His father, Kenneth, is a physical education teacher and basketball coach at Northside High School and the only one of 13 siblings to be college educated. His mother, Marylin, is a physical therapist and the only one of five siblings to be college educated. His sister, Chelsea, earned her doctorate in physical therapy. And he is working on his doctorate in education. All four of them attended Muscogee County schools.
“We were educated by all of you,” he told the crowd of MCSD staff and supporters. “We are the product of what your hard work puts out.

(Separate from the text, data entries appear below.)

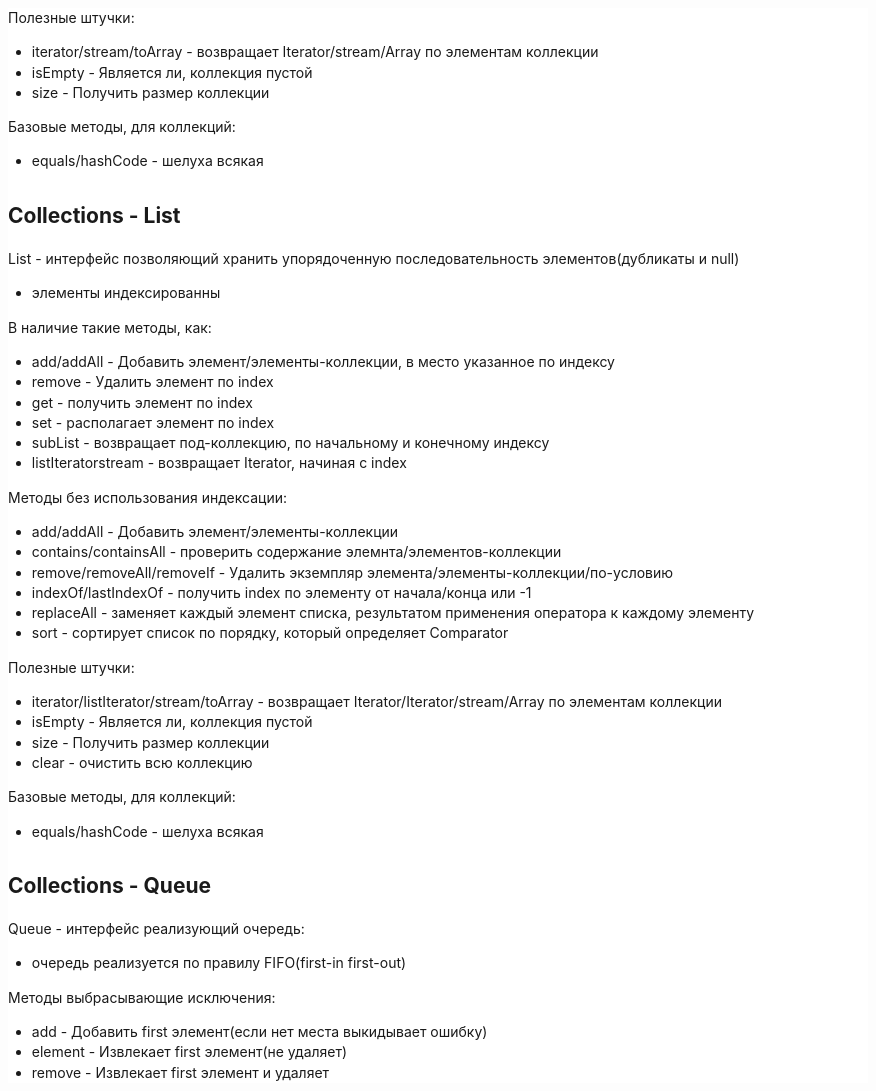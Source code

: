 Полезные штучки:

-   iterator/stream/toArray - возвращает Iterator/stream/Array по элементам коллекции
-   isEmpty - Является ли, коллекция пустой
-   size - Получить размер коллекции

Базовые методы, для коллекций:

-   equals/hashCode - шелуха всякая

## Collections - List

List - интерфейс позволяющий хранить упорядоченную последовательность элементов(дубликаты и null)

-   элементы индексированны

В наличие такие методы, как:

-   add/addAll - Добавить элемент/элементы-коллекции, в место указанное по индексу
-   remove - Удалить элемент по index
-   get - получить элемент по index
-   set - располагает элемент по index
-   subList - возвращает под-коллекцию, по начальному и конечному индексу
-   listIteratorstream - возвращает Iterator, начиная с index

Методы без использования индексации:

-   add/addAll - Добавить элемент/элементы-коллекции
-   contains/containsAll - проверить содержание элемнта/элементов-коллекции
-   remove/removeAll/removeIf - Удалить экземпляр элемента/элементы-коллекции/по-условию
-   indexOf/lastIndexOf - получить index по элементу от начала/конца или -1
-   replaceAll - заменяет каждый элемент списка, результатом применения оператора к каждому элементу
-   sort - сортирует список по порядку, который определяет Comparator

Полезные штучки:

-   iterator/listIterator/stream/toArray - возвращает Iterator/Iterator/stream/Array по элементам коллекции
-   isEmpty - Является ли, коллекция пустой
-   size - Получить размер коллекции
-   clear - очистить всю коллекцию

Базовые методы, для коллекций:

-   equals/hashCode - шелуха всякая

## Collections - Queue

Queue - интерфейс реализующий очередь:

-   очередь реализуется по правилу FIFO(first-in first-out)

Методы выбрасывающие исключения:

-   add - Добавить first элемент(если нет места выкидывает ошибку)
-   element - Извлекает first элемент(не удаляет)
-   remove - Извлекает first элемент и удаляет
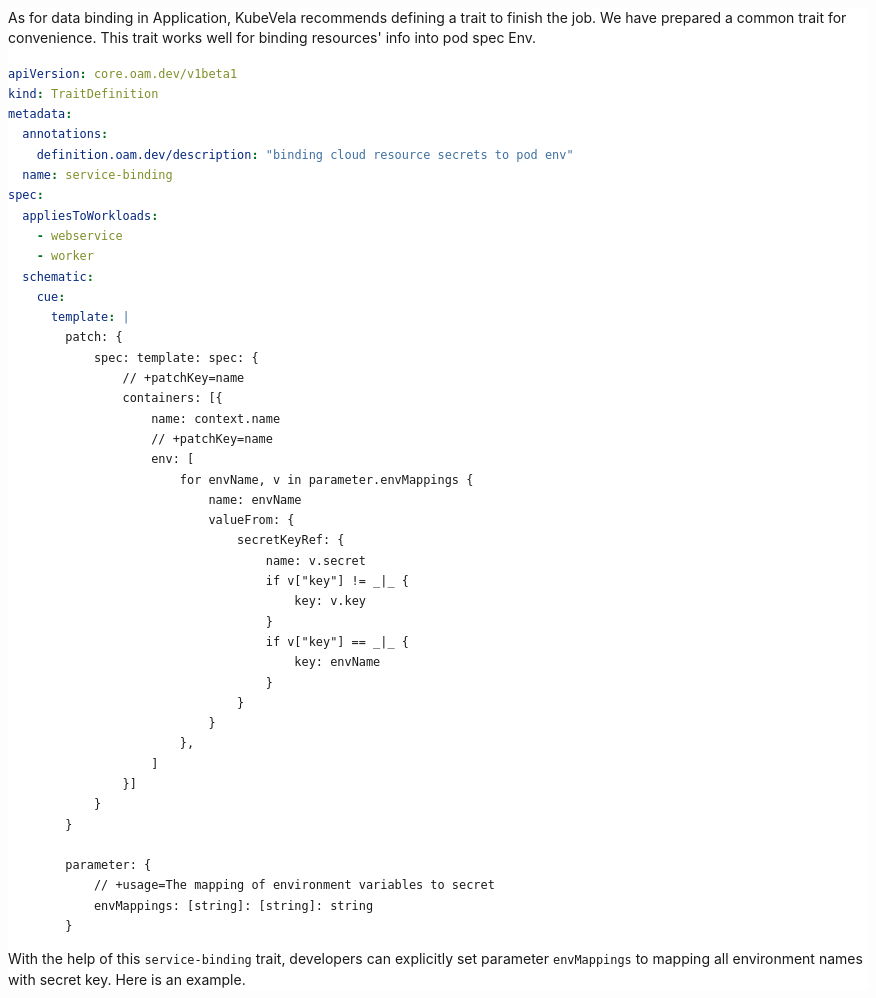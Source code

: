 As for data binding in Application, KubeVela recommends defining a trait to finish the job. We have prepared a common
trait for convenience. This trait works well for binding resources' info into pod spec Env.

```yaml
apiVersion: core.oam.dev/v1beta1
kind: TraitDefinition
metadata:
  annotations:
    definition.oam.dev/description: "binding cloud resource secrets to pod env"
  name: service-binding
spec:
  appliesToWorkloads:
    - webservice
    - worker
  schematic:
    cue:
      template: |
        patch: {
        	spec: template: spec: {
        		// +patchKey=name
        		containers: [{
        			name: context.name
        			// +patchKey=name
        			env: [
        				for envName, v in parameter.envMappings {
        					name: envName
        					valueFrom: {
        						secretKeyRef: {
        							name: v.secret
        							if v["key"] != _|_ {
        								key: v.key
        							}
        							if v["key"] == _|_ {
        								key: envName
        							}
        						}
        					}
        				},
        			]
        		}]
        	}
        }

        parameter: {
        	// +usage=The mapping of environment variables to secret
        	envMappings: [string]: [string]: string
        }

```

With the help of this `service-binding` trait, developers can explicitly set parameter `envMappings` to mapping all
environment names with secret key. Here is an example.

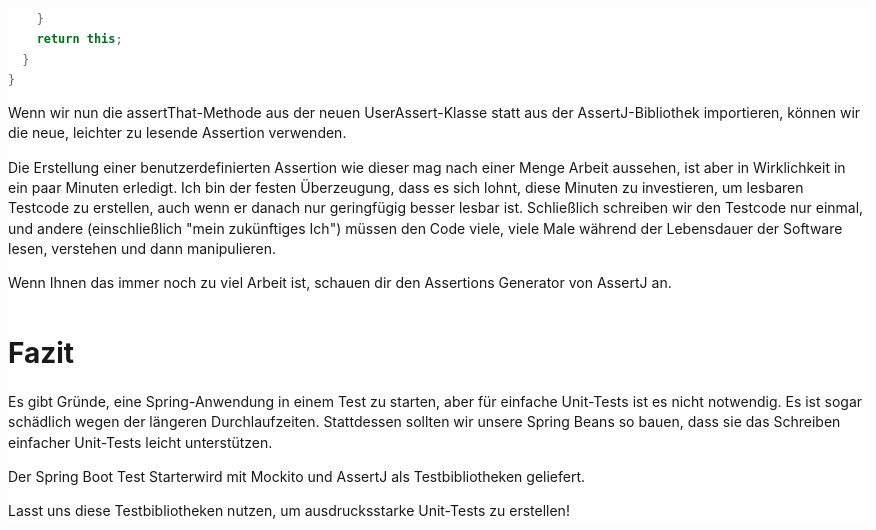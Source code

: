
 ```java
    }
    return this;
  }
}
```

Wenn wir nun die assertThat-Methode aus der neuen UserAssert-Klasse statt aus der AssertJ-Bibliothek importieren, können wir die neue, leichter zu lesende Assertion verwenden.

Die Erstellung einer benutzerdefinierten Assertion wie dieser mag nach einer Menge Arbeit aussehen, ist aber in Wirklichkeit in ein paar Minuten erledigt. Ich bin der festen Überzeugung, dass es sich lohnt, diese Minuten zu investieren, um lesbaren Testcode zu erstellen, auch wenn er danach nur geringfügig besser lesbar ist. Schließlich schreiben wir den Testcode nur einmal, und andere (einschließlich "mein zukünftiges Ich") müssen den Code viele, viele Male während der Lebensdauer der Software lesen, verstehen und dann manipulieren.

Wenn Ihnen das immer noch zu viel Arbeit ist, schauen dir den Assertions Generator von AssertJ an.

# Fazit

Es gibt Gründe, eine Spring-Anwendung in einem Test zu starten, aber für einfache Unit-Tests ist es nicht notwendig. Es ist sogar schädlich wegen der längeren Durchlaufzeiten. Stattdessen sollten wir unsere Spring Beans so bauen, dass sie das Schreiben einfacher Unit-Tests leicht unterstützen.

Der Spring Boot Test Starterwird mit Mockito und AssertJ als Testbibliotheken geliefert.

Lasst uns diese Testbibliotheken nutzen, um ausdrucksstarke Unit-Tests zu erstellen!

And we hopefully will pass that on to our kids to keep growing these generations of productive citizens.”
Lawrence referred to social constructivism, the theory that education is built on collaborative learning and shared knowledge.
“But that doesn’t work if certain things that are real and true are taboo in our classrooms,” he said. “If we’re afraid to engage our kids on real issues that they face when they leave our school building because we’re uncomfortable with the topic, you have done a disservice to those children.
“These children are ready and willing to rise to the occasion, to meet every challenge that the 21st Century has for them – social, economic, they’re ready for them – but they need to be nudged. They need the freedom to release their minds, and we have the keys to do that, but we have to take it that serious. We have to be brave enough to tackle those topics.
“There are certain kids, who, because of the way they were born, are more likely to end up in jail, are more likely to get bullied, are more likely to be discriminated against. And we have to be brave enough to talk to them about these issues and encourage them to find ways to navigate.”
Lawrence acknowledged parents have the main part of that responsibility.
“But there’s an informal contract that exists between parents and educators called loco parentis, which means, when they send their kids to us, they expect us to act in the stead for them,” he said. “They expect us to treat their kids as they would, regardless of your race or their kid’s race, your religion and their kid’s religion, your creed and their kid’s creed. They expect us to put all that aside, to table that, to do what’s in the best interest of the child. And we have to do that every day, no breaks. That’s why we’ll be judged more strictly -- because more depends on us.”